Now, as fears swirl that over 100,000 Russian troops camped along Ukraine's border could stage an invasion, there are fresh warnings that millions more people could join the hundreds of thousands like Bobova already forced from their homes.

It was the summer of 2014 when Bobova says she hastily packed two bags and left her native Lugansk region as it was engulfed by fighting between Ukrainian forces and Russian-backed separatists.

She headed to Ukraine's second city of Kharkiv, the nearest major hub controlled by the government, in the country's largely Russian-speaking industrial east.

By early 2015 she was living in pre-fabricated housing put up in a hurry for 500 vulnerable displaced with funding from the German government. 

It was meant to be a temporary solution, but years later 175 people, including 70 children, are still living in the cluster of white cubes.  

The makeshift housing is showing its age.
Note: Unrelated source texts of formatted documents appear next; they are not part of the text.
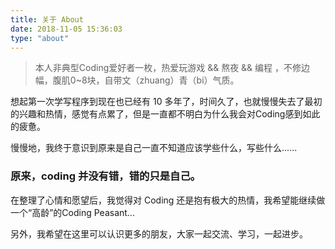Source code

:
 ```yaml
---
title: 关于 About
date: 2018-11-05 15:36:03
type: "about"
---
```



>本人非典型Coding爱好者一枚，热爱玩游戏 && 熬夜 && 编程 ，不修边幅，腹肌0~8块，自带文（zhuang）青（bi）气质。 

想起第一次学写程序到现在也已经有 10 多年了，时间久了，也就慢慢失去了最初的兴趣和热情，感觉有点累了，但是一直都不明白为什么我会对Coding感到如此的疲惫。  

慢慢地，我终于意识到原来是自己一直不知道应该学些什么，写些什么......

### 原来，coding 并没有错，错的只是自己。

在整理了心情和愿望后，我觉得对 Coding 还是抱有极大的热情，我希望能继续做一个“高龄”的Coding Peasant...  

另外，我希望在这里可以认识更多的朋友，大家一起交流、学习，一起进步。
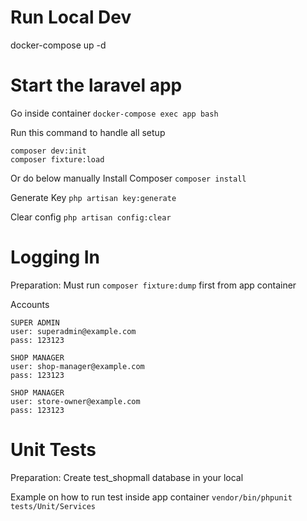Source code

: # Run Local Dev
docker-compose up -d

# Start the laravel app
Go inside container
`docker-compose exec app bash`

Run this command to handle all setup
```
composer dev:init
composer fixture:load
```

Or do below manually
Install Composer
`composer install`

Generate Key
`php artisan key:generate`

Clear config
`php artisan config:clear`


# Logging In
Preparation: Must run `composer fixture:dump` first from app container

Accounts
```
SUPER ADMIN
user: superadmin@example.com
pass: 123123

SHOP MANAGER
user: shop-manager@example.com
pass: 123123

SHOP MANAGER
user: store-owner@example.com
pass: 123123
```

# Unit Tests
Preparation: Create test_shopmall database in your local

Example on how to run test inside app container
`vendor/bin/phpunit tests/Unit/Services`
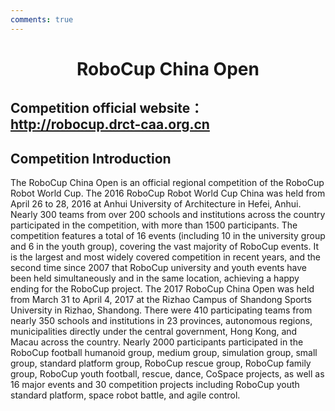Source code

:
 ```yaml
---
comments: true
---
```


# <center>RoboCup China Open</center>

## Competition official website：http://robocup.drct-caa.org.cn

## Competition Introduction

The RoboCup China Open is an official regional competition of the RoboCup Robot World Cup. The 2016 RoboCup Robot World Cup China was held from April 26 to 28, 2016 at Anhui University of Architecture in Hefei, Anhui. Nearly 300 teams from over 200 schools and institutions across the country participated in the competition, with more than 1500 participants. The competition features a total of 16 events (including 10 in the university group and 6 in the youth group), covering the vast majority of RoboCup events. It is the largest and most widely covered competition in recent years, and the second time since 2007 that RoboCup university and youth events have been held simultaneously and in the same location, achieving a happy ending for the RoboCup project.
The 2017 RoboCup China Open was held from March 31 to April 4, 2017 at the Rizhao Campus of Shandong Sports University in Rizhao, Shandong. There were 410 participating teams from nearly 350 schools and institutions in 23 provinces, autonomous regions, municipalities directly under the central government, Hong Kong, and Macau across the country. Nearly 2000 participants participated in the RoboCup football humanoid group, medium group, simulation group, small group, standard platform group, RoboCup rescue group, RoboCup family group, RoboCup youth football, rescue, dance, CoSpace projects, as well as 16 major events and 30 competition projects including RoboCup youth standard platform, space robot battle, and agile control.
The units are creaking, taps are broken and water heaters keep breaking down more frequently.

- 'Where would we go?' -Bobova hopes against hope that the local authorities will find a more lasting fix for their accommodation woes. 
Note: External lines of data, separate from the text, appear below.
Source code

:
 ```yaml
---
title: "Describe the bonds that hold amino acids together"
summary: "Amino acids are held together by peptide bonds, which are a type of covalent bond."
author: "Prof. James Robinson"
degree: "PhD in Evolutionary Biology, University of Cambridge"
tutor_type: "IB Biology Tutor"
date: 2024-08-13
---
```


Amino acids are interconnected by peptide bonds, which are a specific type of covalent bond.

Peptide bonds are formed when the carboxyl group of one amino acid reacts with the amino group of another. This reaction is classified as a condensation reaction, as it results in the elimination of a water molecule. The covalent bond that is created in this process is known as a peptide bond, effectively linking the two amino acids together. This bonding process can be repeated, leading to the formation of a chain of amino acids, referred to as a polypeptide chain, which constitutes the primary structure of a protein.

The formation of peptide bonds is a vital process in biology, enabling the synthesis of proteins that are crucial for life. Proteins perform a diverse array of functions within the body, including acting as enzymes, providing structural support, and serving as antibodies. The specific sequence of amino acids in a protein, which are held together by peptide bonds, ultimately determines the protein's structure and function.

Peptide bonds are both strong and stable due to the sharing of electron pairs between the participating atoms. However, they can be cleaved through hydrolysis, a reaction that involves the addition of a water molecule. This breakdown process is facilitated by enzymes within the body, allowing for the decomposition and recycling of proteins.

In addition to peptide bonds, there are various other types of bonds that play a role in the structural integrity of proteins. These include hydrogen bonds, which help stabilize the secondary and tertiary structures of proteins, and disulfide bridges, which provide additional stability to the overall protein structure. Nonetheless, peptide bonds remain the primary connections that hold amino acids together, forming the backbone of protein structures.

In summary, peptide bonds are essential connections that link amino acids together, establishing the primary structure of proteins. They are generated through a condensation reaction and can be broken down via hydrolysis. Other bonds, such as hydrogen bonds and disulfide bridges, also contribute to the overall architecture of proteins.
She says she can't go back to her former home where her son is buried, as it lies across the volatile front line in separatist-held territory.  

And as tensions have risen over a possible new Russian offensive, she says she doesn't want to be forced to leave Kharkiv, located precariously just 40 kilometres (25 miles) from the border.
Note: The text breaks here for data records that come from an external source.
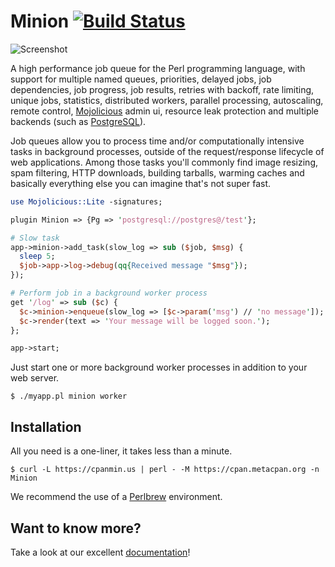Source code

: 
# Minion [![Build Status](https://travis-ci.org/kraih/minion.svg?branch=master)](https://travis-ci.org/kraih/minion)

![Screenshot](https://raw.github.com/kraih/minion/master/examples/admin.png?raw=true)

  A high performance job queue for the Perl programming language, with support
  for multiple named queues, priorities, delayed jobs, job dependencies, job
  progress, job results, retries with backoff, rate limiting, unique jobs,
  statistics, distributed workers, parallel processing, autoscaling, remote
  control, [Mojolicious](https://mojolicious.org) admin ui, resource leak
  protection and multiple backends (such as
  [PostgreSQL](https://www.postgresql.org)).

  Job queues allow you to process time and/or computationally intensive tasks in
  background processes, outside of the request/response lifecycle of web
  applications. Among those tasks you'll commonly find image resizing, spam
  filtering, HTTP downloads, building tarballs, warming caches and basically
  everything else you can imagine that's not super fast.

```perl
use Mojolicious::Lite -signatures;

plugin Minion => {Pg => 'postgresql://postgres@/test'};

# Slow task
app->minion->add_task(slow_log => sub ($job, $msg) {
  sleep 5;
  $job->app->log->debug(qq{Received message "$msg"});
});

# Perform job in a background worker process
get '/log' => sub ($c) {
  $c->minion->enqueue(slow_log => [$c->param('msg') // 'no message']);
  $c->render(text => 'Your message will be logged soon.');
};

app->start;
```

  Just start one or more background worker processes in addition to your web
  server.

    $ ./myapp.pl minion worker

## Installation

  All you need is a one-liner, it takes less than a minute.

    $ curl -L https://cpanmin.us | perl - -M https://cpan.metacpan.org -n Minion

  We recommend the use of a [Perlbrew](http://perlbrew.pl) environment.

## Want to know more?

  Take a look at our excellent
  [documentation](https://mojolicious.org/perldoc/Minion)!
"We had to live, so we fled, my mother was still walking with her cane but now it's difficult and my husband's health has deteriorated," she says. 

"And where would we go?"

The Ukrainian government says that some 1.5 million displaced people have been registered around the country since Moscow seized Crimea and war broke out in the east in 2014. Around 135,000 of them are in Kharkiv. 

The Norwegian Refugee Council has warned that up to two million people living along the 427-kilometre front line risk being forced from their homes if the conflict escalates.

Activist Yevgenia Levenshtein remembers how hundreds of displaced arrived at the Kharkiv train station back in 2014 "with nothing, families and children, in tears, from the areas being bombed".

Her association, Ukrainian Frontiers, provided emergency aid -- hygiene products, food, housing, work -- to the newcomers. 

Given the recent warnings, the organisation has started to prepare again for a fresh wave of evacuations by repairing its minibuses, stocking up on fuel and ordering basic necessities.

- 'Shelter' -Some who fled the violence have returned to their homes in the self-proclaimed separatist "republics" despite the low-level fighting rumbling on. 

And those who remain behind in Kharkiv have strong pro-Ukrainian views. 

"They chose Kharkiv for their new life, it's their shelter," says Levenshtein. 

"They are ready, at least for now, to stay and defend it. But how? That's a mystery to me."

This is the case of Olga Todorova, who still has tears in her eyes when she tells of how she fled Lugansk by train to avoid separatist checkpoints on the roads. 

In the room she rents in a Soviet-era building on the outskirts of Kharkiv, the 53-year-old journalist says she has already made up her mind what to do in case of a Russian attack. 

"I know how scary it is, the Russian bombing and mortars or missiles, but we won't leave," she says.

Her partner Sergiy Kolesnyshenko, who was detained and beaten by the separatists, says he is ready to join the reserve forces in case of a Russian attack. 

"How much time can we spend running away?" he asks "We can run away but what's the point?"